*** Data shown ***

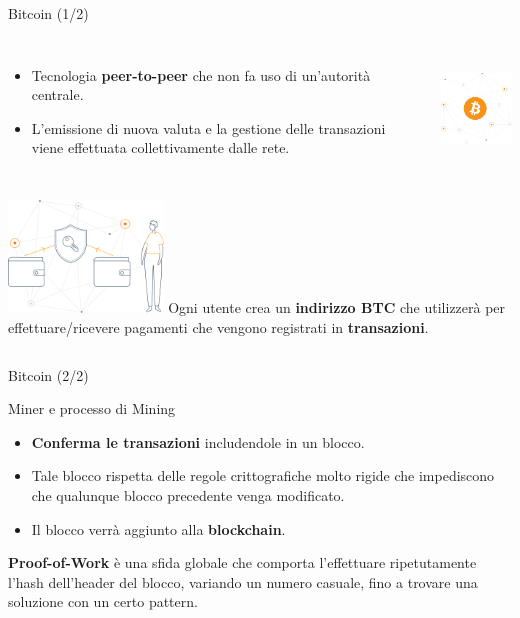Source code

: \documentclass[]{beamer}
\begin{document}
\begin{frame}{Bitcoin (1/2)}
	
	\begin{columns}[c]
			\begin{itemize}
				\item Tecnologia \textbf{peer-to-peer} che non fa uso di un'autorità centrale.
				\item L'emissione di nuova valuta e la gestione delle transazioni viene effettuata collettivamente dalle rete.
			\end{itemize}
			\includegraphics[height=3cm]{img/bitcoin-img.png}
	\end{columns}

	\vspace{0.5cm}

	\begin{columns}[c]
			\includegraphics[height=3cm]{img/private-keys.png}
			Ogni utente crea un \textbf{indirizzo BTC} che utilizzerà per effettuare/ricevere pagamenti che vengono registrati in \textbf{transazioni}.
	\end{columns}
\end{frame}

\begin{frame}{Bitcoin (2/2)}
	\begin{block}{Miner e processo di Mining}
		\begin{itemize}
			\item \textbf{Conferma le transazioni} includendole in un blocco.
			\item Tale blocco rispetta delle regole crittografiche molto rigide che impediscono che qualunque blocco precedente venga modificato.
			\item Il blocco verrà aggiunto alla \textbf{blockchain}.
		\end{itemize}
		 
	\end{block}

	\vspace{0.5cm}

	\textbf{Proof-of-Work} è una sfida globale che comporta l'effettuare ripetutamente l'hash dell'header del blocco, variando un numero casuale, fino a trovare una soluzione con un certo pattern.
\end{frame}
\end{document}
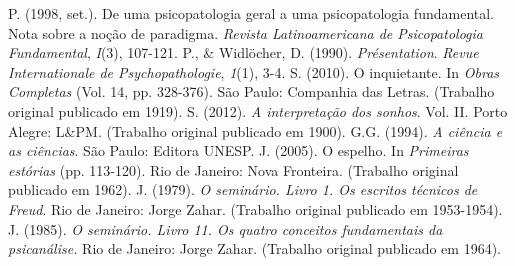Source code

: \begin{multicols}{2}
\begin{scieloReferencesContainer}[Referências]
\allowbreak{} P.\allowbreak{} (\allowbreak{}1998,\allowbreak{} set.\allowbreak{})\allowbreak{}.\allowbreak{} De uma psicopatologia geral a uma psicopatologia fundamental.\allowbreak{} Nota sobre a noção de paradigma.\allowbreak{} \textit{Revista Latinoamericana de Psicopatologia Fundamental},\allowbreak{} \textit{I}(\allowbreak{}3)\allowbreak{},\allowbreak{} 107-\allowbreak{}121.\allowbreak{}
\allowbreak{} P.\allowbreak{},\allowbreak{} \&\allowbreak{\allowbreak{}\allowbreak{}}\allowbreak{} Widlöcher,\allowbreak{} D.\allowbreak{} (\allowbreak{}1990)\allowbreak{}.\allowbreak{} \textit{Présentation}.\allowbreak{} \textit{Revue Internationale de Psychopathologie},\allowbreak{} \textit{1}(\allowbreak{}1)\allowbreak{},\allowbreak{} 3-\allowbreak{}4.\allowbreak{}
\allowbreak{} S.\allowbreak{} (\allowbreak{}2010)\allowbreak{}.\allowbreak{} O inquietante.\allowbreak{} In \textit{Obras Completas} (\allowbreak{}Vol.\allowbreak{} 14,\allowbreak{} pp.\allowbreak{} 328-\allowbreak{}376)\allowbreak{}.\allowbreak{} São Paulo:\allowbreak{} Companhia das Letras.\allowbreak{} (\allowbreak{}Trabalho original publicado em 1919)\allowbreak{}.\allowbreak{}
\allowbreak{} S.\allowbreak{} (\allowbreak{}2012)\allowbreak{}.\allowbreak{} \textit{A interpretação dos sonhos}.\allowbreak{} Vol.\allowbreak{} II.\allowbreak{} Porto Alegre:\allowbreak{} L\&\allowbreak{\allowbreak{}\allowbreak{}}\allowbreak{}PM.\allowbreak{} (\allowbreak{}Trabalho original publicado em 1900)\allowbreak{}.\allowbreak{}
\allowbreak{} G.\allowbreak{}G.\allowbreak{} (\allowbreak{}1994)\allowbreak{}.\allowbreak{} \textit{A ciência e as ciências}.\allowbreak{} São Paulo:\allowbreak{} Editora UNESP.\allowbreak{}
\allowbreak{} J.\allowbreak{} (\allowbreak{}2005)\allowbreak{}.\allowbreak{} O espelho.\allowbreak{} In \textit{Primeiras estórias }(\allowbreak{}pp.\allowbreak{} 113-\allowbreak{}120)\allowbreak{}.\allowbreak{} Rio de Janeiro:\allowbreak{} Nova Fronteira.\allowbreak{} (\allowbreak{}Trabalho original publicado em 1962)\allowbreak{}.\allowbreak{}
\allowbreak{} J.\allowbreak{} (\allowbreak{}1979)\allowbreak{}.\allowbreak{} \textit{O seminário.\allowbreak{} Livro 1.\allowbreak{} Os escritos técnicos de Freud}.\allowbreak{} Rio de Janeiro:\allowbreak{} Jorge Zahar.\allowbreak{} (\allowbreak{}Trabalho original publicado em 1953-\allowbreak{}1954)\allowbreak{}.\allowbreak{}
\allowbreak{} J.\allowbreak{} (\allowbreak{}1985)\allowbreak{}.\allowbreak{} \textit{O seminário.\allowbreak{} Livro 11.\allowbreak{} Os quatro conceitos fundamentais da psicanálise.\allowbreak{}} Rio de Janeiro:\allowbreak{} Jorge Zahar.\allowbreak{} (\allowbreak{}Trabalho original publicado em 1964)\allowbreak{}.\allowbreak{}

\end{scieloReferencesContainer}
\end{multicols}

*** End of Data shown ***
*** Data shown ***

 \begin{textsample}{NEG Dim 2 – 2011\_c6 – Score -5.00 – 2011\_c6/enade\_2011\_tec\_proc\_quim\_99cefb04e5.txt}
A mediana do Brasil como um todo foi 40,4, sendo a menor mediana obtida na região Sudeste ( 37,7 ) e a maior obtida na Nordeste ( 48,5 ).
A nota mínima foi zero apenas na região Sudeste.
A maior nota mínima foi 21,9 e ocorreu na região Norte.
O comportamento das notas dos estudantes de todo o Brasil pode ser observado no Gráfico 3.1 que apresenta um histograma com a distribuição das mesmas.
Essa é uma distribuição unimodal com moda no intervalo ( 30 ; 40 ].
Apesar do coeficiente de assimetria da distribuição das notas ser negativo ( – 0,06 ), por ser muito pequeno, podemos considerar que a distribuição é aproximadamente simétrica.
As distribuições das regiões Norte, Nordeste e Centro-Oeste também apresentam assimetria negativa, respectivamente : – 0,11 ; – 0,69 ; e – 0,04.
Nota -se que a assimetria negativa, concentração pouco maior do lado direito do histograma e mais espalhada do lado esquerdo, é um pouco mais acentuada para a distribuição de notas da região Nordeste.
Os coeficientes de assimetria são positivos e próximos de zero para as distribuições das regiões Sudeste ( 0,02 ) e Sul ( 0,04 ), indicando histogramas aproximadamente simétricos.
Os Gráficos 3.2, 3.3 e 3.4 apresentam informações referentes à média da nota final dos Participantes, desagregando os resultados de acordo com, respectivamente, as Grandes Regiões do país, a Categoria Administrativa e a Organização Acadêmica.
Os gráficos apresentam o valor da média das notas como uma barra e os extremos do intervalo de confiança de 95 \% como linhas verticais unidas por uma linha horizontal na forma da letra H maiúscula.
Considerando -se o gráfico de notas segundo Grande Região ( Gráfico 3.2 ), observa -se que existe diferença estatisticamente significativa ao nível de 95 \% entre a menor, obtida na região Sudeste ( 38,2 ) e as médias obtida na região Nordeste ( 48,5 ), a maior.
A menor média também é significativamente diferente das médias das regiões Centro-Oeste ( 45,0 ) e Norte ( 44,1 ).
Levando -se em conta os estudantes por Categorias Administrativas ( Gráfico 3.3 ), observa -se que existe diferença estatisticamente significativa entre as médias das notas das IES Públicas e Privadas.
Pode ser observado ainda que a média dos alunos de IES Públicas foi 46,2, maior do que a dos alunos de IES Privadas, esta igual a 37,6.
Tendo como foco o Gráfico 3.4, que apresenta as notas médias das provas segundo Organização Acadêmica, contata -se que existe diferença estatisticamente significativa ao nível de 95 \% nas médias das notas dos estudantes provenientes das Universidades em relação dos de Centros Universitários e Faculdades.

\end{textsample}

*** End of Data shown ***

Exercise — Every line in the records that holds the word "segundo" should be copied into the answer.

Finished task —
Considerando -se o gráfico de notas segundo Grande Região ( Gráfico 3.2 ), observa -se que existe diferença estatisticamente significativa ao nível de 95 \% entre a menor, obtida na região Sudeste ( 38,2 ) e as médias obtida na região Nordeste ( 48,5 ), a maior.
Tendo como foco o Gráfico 3.4, que apresenta as notas médias das provas segundo Organização Acadêmica, contata -se que existe diferença estatisticamente significativa ao nível de 95 \% nas médias das notas dos estudantes provenientes das Universidades em relação dos de Centros Universitários e Faculdades.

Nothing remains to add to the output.